• Work order
Pictures stay out of the output. Return exactly the lines below from the one with "We first assess" down to the one with "at the Institute", both included, and nothing more.

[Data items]
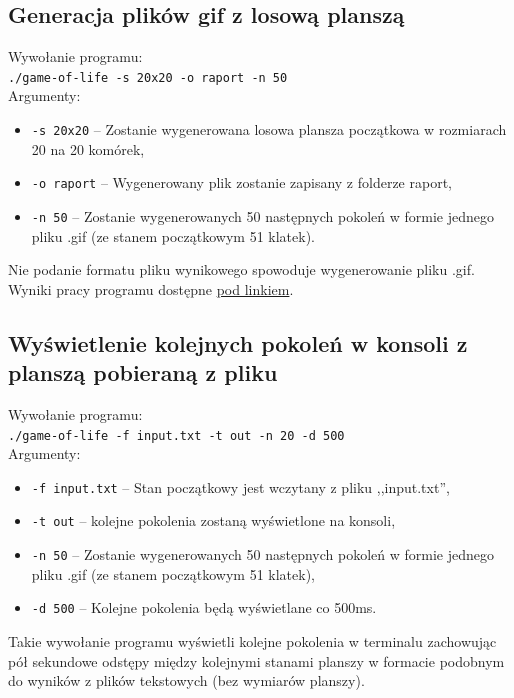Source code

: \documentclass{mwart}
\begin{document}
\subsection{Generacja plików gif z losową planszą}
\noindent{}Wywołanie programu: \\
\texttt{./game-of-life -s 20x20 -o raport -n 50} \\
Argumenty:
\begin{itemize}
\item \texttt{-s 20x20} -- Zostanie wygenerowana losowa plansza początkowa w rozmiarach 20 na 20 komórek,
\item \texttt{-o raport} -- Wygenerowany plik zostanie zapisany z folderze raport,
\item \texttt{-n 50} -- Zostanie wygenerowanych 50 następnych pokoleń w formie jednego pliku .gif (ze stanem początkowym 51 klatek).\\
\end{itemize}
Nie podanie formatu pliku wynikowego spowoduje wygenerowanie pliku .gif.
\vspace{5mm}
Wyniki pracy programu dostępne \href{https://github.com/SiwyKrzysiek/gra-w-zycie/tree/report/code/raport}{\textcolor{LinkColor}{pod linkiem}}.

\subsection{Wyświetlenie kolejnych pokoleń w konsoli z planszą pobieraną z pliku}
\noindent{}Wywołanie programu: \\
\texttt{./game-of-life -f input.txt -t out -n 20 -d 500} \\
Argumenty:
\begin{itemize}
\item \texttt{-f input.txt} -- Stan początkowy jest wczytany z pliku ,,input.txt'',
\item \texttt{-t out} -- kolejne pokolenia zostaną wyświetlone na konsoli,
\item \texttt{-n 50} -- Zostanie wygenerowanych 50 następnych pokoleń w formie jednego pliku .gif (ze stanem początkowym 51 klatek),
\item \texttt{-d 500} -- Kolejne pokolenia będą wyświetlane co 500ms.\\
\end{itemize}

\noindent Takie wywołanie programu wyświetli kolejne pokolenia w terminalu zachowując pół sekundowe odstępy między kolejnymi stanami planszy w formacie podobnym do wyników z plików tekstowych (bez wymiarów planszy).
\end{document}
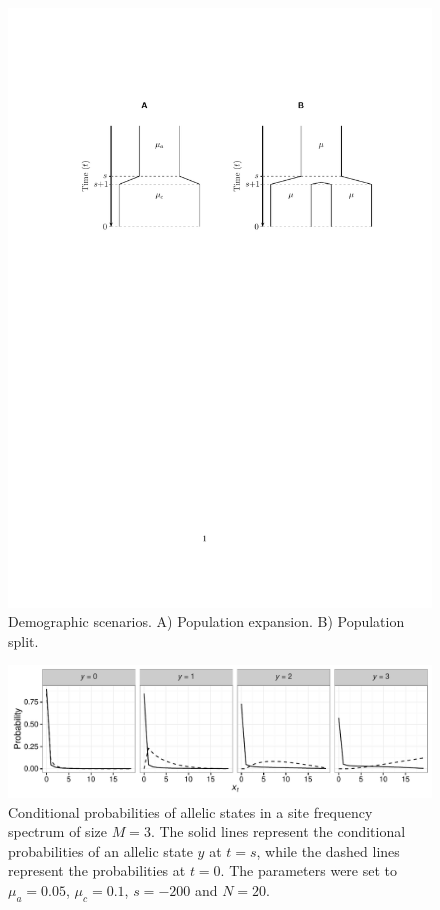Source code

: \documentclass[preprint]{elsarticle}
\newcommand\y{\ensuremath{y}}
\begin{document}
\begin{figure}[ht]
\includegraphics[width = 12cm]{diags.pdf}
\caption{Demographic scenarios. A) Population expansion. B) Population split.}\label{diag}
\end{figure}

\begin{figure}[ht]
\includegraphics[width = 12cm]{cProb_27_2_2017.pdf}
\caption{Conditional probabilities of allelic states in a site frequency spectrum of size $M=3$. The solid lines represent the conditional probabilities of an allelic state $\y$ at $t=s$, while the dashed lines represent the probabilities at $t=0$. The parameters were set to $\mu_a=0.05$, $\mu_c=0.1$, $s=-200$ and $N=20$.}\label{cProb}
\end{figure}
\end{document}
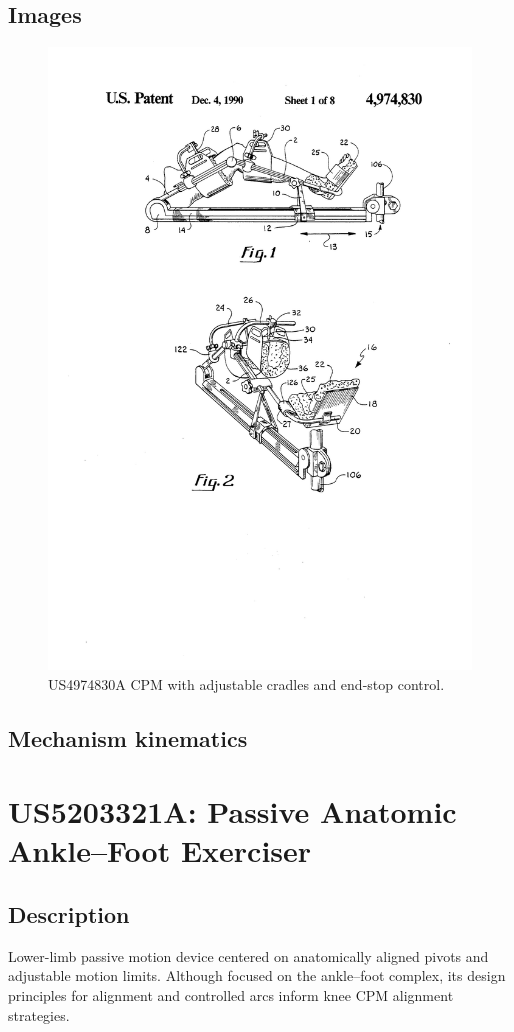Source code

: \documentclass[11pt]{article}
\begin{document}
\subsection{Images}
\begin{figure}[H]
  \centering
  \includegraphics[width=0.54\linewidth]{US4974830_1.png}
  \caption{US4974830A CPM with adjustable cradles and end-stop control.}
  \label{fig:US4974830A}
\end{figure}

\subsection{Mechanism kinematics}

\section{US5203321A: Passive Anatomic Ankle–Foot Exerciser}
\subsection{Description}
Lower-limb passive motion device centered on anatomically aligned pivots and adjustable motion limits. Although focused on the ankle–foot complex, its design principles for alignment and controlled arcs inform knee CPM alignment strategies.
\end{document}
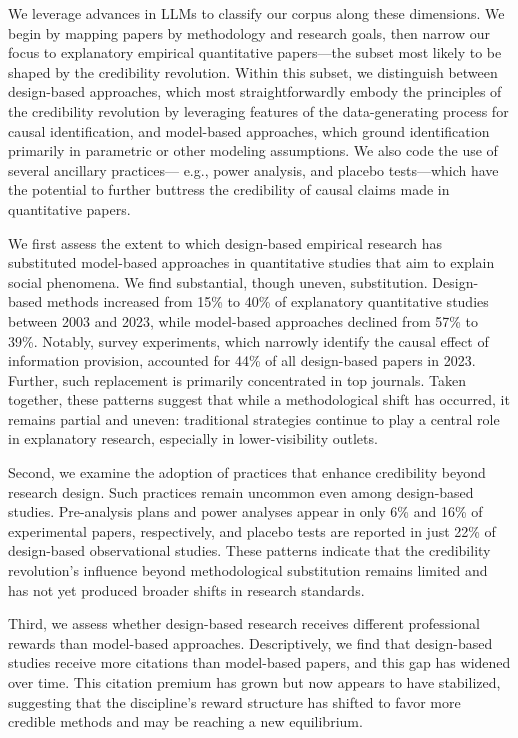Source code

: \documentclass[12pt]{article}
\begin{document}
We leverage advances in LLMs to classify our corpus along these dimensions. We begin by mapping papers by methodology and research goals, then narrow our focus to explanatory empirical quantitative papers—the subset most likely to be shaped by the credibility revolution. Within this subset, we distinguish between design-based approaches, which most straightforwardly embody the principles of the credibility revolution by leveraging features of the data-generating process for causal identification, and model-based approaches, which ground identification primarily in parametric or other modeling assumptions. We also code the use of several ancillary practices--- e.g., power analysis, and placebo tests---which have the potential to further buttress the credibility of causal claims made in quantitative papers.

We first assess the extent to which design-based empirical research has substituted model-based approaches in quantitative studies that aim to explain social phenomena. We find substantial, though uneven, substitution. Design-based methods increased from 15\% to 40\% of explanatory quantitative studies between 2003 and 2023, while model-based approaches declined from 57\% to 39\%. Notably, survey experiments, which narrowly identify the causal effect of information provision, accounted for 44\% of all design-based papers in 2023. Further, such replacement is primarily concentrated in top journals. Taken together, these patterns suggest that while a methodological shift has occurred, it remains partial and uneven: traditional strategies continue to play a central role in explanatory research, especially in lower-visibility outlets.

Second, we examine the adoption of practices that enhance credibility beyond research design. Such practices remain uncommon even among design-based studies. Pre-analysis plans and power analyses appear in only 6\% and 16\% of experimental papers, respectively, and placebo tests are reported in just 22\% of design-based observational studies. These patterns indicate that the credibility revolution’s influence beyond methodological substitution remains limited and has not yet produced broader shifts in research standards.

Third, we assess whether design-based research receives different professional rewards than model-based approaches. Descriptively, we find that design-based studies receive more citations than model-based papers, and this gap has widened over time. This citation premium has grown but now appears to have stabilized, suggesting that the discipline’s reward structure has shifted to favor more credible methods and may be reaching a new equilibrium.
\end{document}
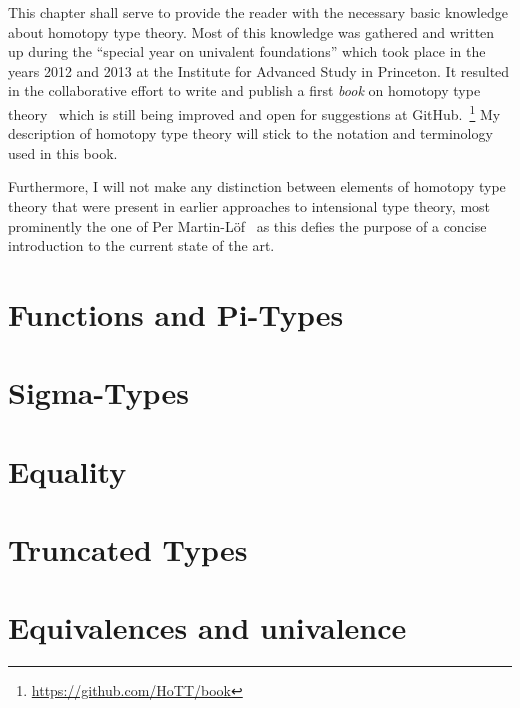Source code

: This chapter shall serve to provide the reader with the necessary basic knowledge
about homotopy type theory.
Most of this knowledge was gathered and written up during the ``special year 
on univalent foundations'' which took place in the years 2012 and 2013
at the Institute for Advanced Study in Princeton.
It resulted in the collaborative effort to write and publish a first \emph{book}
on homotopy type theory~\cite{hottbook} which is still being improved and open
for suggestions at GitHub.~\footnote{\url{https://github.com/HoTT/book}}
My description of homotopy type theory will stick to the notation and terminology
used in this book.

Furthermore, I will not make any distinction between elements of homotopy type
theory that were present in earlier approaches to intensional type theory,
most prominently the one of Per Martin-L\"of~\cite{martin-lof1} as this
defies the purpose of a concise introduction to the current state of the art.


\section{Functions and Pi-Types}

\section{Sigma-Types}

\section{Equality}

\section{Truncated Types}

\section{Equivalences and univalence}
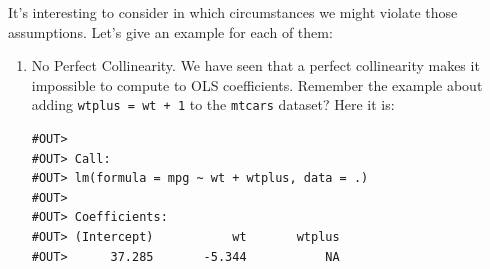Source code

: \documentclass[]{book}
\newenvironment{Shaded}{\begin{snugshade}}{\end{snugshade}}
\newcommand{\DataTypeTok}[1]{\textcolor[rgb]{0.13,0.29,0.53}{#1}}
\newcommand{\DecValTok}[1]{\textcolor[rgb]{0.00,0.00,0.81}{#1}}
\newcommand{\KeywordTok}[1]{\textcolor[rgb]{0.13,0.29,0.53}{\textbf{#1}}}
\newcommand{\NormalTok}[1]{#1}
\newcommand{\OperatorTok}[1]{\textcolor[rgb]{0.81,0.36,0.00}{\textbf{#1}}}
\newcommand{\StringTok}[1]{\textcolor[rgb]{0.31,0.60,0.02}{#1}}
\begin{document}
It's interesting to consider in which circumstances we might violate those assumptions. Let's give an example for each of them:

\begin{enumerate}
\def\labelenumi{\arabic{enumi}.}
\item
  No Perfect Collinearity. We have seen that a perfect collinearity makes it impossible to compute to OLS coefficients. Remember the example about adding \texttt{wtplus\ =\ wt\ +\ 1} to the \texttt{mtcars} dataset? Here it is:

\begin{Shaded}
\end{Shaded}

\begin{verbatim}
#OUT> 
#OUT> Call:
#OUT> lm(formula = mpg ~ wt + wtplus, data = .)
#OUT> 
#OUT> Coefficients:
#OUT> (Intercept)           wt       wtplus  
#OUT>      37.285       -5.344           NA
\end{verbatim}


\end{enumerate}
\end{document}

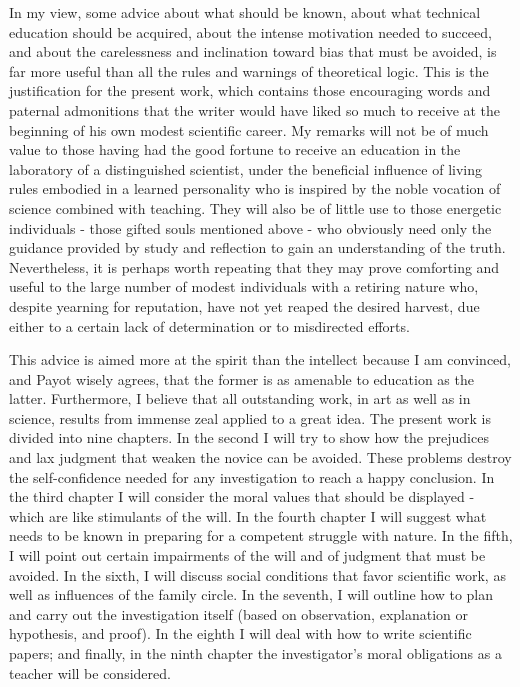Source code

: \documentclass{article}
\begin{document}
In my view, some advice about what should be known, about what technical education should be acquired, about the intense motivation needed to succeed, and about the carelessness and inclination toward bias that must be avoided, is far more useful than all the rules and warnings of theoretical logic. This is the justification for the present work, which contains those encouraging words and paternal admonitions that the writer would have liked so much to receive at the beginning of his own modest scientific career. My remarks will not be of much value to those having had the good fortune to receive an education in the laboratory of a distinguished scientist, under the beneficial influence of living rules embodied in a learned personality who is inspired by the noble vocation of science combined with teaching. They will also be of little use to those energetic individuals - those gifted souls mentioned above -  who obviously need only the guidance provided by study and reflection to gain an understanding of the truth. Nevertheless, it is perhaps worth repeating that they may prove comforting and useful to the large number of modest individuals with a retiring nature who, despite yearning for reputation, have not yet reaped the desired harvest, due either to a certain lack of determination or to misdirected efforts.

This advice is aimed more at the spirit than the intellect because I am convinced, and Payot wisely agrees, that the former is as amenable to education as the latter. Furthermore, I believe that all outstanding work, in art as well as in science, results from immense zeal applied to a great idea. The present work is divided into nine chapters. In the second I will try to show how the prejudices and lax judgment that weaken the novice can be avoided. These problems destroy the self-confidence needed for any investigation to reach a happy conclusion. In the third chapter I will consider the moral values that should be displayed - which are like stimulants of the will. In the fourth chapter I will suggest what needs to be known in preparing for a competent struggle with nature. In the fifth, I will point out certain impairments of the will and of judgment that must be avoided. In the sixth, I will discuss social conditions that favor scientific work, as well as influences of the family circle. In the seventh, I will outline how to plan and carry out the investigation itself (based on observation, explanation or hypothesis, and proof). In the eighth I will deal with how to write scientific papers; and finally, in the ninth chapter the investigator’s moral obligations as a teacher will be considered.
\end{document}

• Task response
We first assess the extent to which design-based empirical research has substituted model-based approaches in quantitative studies that aim to explain social phenomena. We find substantial, though uneven, substitution. Design-based methods increased from 15\% to 40\% of explanatory quantitative studies between 2003 and 2023, while model-based approaches declined from 57\% to 39\%. Notably, survey experiments, which narrowly identify the causal effect of information provision, accounted for 44\% of all design-based papers in 2023. Further, such replacement is primarily concentrated in top journals. Taken together, these patterns suggest that while a methodological shift has occurred, it remains partial and uneven: traditional strategies continue to play a central role in explanatory research, especially in lower-visibility outlets.

Second, we examine the adoption of practices that enhance credibility beyond research design. Such practices remain uncommon even among design-based studies. Pre-analysis plans and power analyses appear in only 6\% and 16\% of experimental papers, respectively, and placebo tests are reported in just 22\% of design-based observational studies. These patterns indicate that the credibility revolution’s influence beyond methodological substitution remains limited and has not yet produced broader shifts in research standards.

Third, we assess whether design-based research receives different professional rewards than model-based approaches. Descriptively, we find that design-based studies receive more citations than model-based papers, and this gap has widened over time. This citation premium has grown but now appears to have stabilized, suggesting that the discipline’s reward structure has shifted to favor more credible methods and may be reaching a new equilibrium.
\end{document}
Source code

: This chapter shall serve to provide the reader with the necessary basic knowledge
about homotopy type theory.
Most of this knowledge was gathered and written up during the ``special year 
on univalent foundations'' which took place in the years 2012 and 2013
at the Institute for Advanced Study in Princeton.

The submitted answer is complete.